[Try it]: One number alone answers this: the count of lines below in which the word "also" is found.

Stored data
== Segment start ==

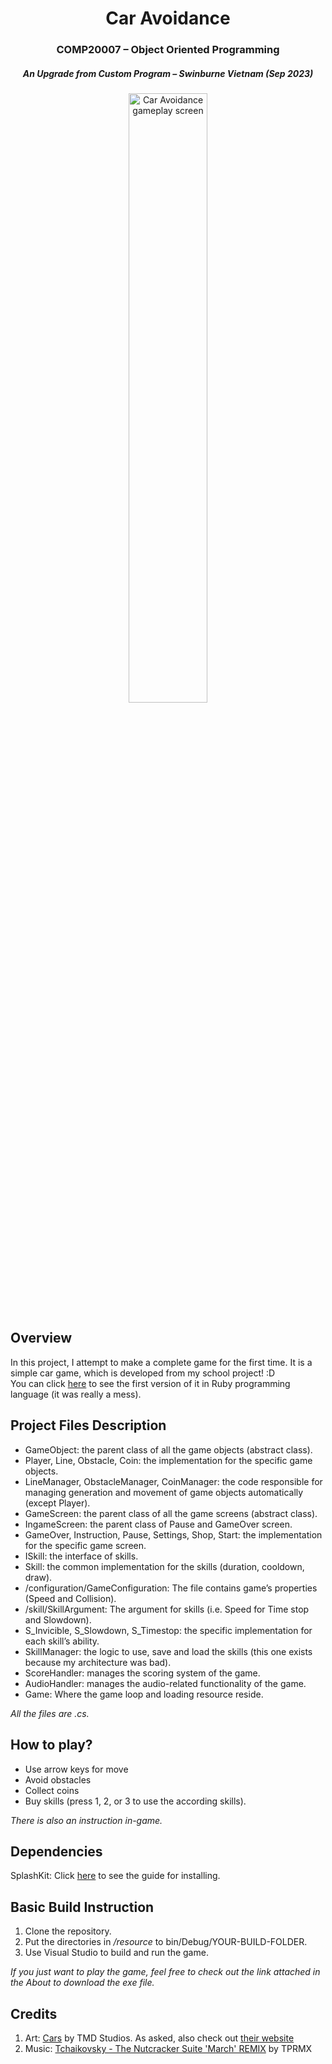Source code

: <h1 align="center">Car Avoidance</h1>
<h3 align="center" margin="0">COMP20007 – Object Oriented Programming</h3>
<h5 align="center">An Upgrade from Custom Program – Swinburne Vietnam (Sep 2023)</h5>
<p align="center"><img src="https://github.com/baotan1909/car-avoidance-source-code/assets/125344198/353598f0-392b-4088-bbfa-9b6fb824fc34" alt="Car Avoidance gameplay screen" width="50%" height="50%"></p>
<h2>Overview</h2>
In this project, I attempt to make a complete game for the first time. It is a simple car game, which is developed from my school project! :D
<br>You can click <a href="https://github.com/baotan1909/Car-Avoidance">here</a> to see the first version of it in Ruby programming language (it was really a mess).
<h2>Project Files Description</h2>
<ul>
  <li>GameObject: the parent class of all the game objects (abstract class).</li>
  <li>Player, Line, Obstacle, Coin: the implementation for the specific game objects.</li>
  <li>LineManager, ObstacleManager, CoinManager: the code responsible for managing generation and movement of game objects automatically (except Player).</li>
  <li>GameScreen: the parent class of all the game screens (abstract class).</li>
  <li>IngameScreen: the parent class of Pause and GameOver screen.</li>
  <li>GameOver, Instruction, Pause, Settings, Shop, Start: the implementation for the specific game screen.</li>
  <li>ISkill: the interface of skills.</li>
  <li>Skill: the common implementation for the skills (duration, cooldown, draw).</li>
  <li>/configuration/GameConfiguration: The file contains game’s properties (Speed and Collision).</li>
  <li>/skill/SkillArgument: The argument for skills (i.e. Speed for Time stop and Slowdown).</li>
  <li>S_Invicible, S_Slowdown, S_Timestop: the specific implementation for each skill’s ability.</li>
  <li>SkillManager: the logic to use, save and load the skills (this one exists because my architecture was bad).</li>
  <li>ScoreHandler: manages the scoring system of the game.</li>
  <li>AudioHandler: manages the audio-related functionality of the game.</li>
  <li>Game: Where the game loop and loading resource reside.</li>
</ul>
<em>All the files are .cs.</em>
<h2>How to play?</h2>
<ul>
  <li>Use arrow keys for move</li>
  <li>Avoid obstacles</li>
  <li>Collect coins</li>
  <li>Buy skills (press 1, 2, or 3 to use the according skills).</li>
</ul>
<em>There is also an instruction in-game.</em>
<h2>Dependencies</h2>
SplashKit: Click <a href="https://splashkit.io/installation/">here</a> to see the guide for installing.
<h2>Basic Build Instruction</h2>
<ol>
  <li>Clone the repository.</li>
  <li>Put the directories in <em>/resource</em> to bin/Debug/YOUR-BUILD-FOLDER.</li>
  <li>Use Visual Studio to build and run the game.</li>
</ol>
<em>If you just want to play the game, feel free to check out the link attached in the About to download the exe file.</em>
<h2>Credits</h2>
<ol>
  <li>Art: <a href="https://tmd-studios.itch.io/cars">Cars</a> by TMD Studios. As asked, also check out <a href="https://tmdstudios.wordpress.com/">their website</a></li>
  <li>Music: <a href="https://www.youtube.com/watch?v=AfEEXuWObD8">Tchaikovsky - The Nutcracker Suite 'March' REMIX</a> by TPRMX</li>
</ol>
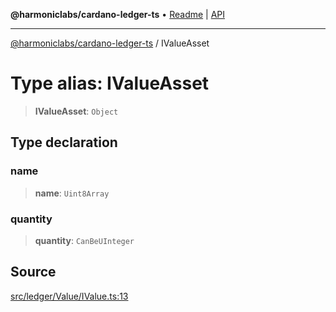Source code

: **@harmoniclabs/cardano-ledger-ts** • [Readme](../README.md) \| [API](../globals.md)

***

[@harmoniclabs/cardano-ledger-ts](../README.md) / IValueAsset

# Type alias: IValueAsset

> **IValueAsset**: `Object`

## Type declaration

### name

> **name**: `Uint8Array`

### quantity

> **quantity**: `CanBeUInteger`

## Source

[src/ledger/Value/IValue.ts:13](https://github.com/HarmonicLabs/cardano-ledger-ts/blob/d1659b0/src/ledger/Value/IValue.ts#L13)
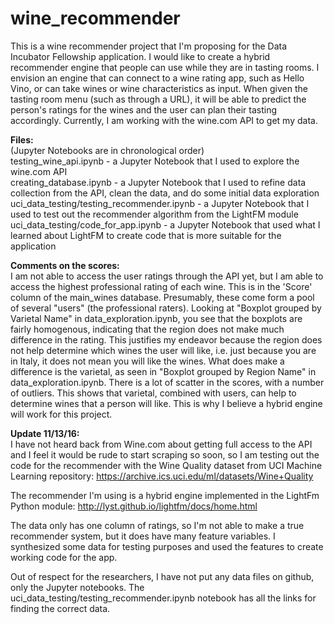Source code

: # wine_recommender

This is a wine recommender project that I'm proposing for the Data Incubator Fellowship application. I would like to create a hybrid recommender engine that people can use while they are in tasting rooms. I envision an engine that can connect to a wine rating app, such as Hello Vino, or can take wines or wine characteristics as input. When given the tasting room menu (such as through a URL), it will be able to predict the person's ratings for the wines and the user can plan their tasting accordingly. Currently, I am working with the wine.com API to get my data.

**Files:**  
(Jupyter Notebooks are in chronological order)  
testing_wine_api.ipynb - a Jupyter Notebook that I used to explore the wine.com API  
creating_database.ipynb - a Jupyter Notebook that I used to refine data collection from the API, clean the data, and do some initial data exploration  
uci_data_testing/testing_recommender.ipynb - a Jupyter Notebook that I used to test out the recommender algorithm from the LightFM module  
uci_data_testing/code_for_app.ipynb - a Jupyter Notebook that used what I learned about LightFM to create code that is more suitable for the application

**Comments on the scores:**  
I am not able to access the user ratings through the API yet, but I am able to access the highest professional rating of each wine. This is in the 'Score' column of the main_wines database. Presumably, these come form a pool of several "users" (the professional raters). Looking at "Boxplot grouped by Varietal Name" in data_exploration.ipynb, you see that the boxplots are fairly homogenous, indicating that the region does not make much difference in the rating. This justifies my endeavor because the region does not help determine which wines the user will like, i.e. just because you are in Italy, it does not mean you will like the wines. What does make a difference is the varietal, as seen in "Boxplot grouped by Region Name" in data_exploration.ipynb. There is a lot of scatter in the scores, with a number of outliers. This shows that varietal, combined with users, can help to determine wines that a person will like. This is why I believe a hybrid engine will work for this project.

**Update 11/13/16:**  
I have not heard back from Wine.com about getting full access to the API and I feel it would be rude to start scraping so soon, so I am testing out the code for the recommender with the Wine Quality dataset from UCI Machine Learning repository: https://archive.ics.uci.edu/ml/datasets/Wine+Quality

The recommender I'm using is a hybrid engine implemented in the LightFm Python module: http://lyst.github.io/lightfm/docs/home.html

The data only has one column of ratings, so I'm not able to make a true recommender system, but it does have many feature variables. I synthesized some data for testing purposes and used the features to create working code for the app.

Out of respect for the researchers, I have not put any data files on github, only the Jupyter notebooks. The uci_data_testing/testing_recommender.ipynb notebook has all the links for finding the correct data.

== Segment end ==

[Solved problem]: 2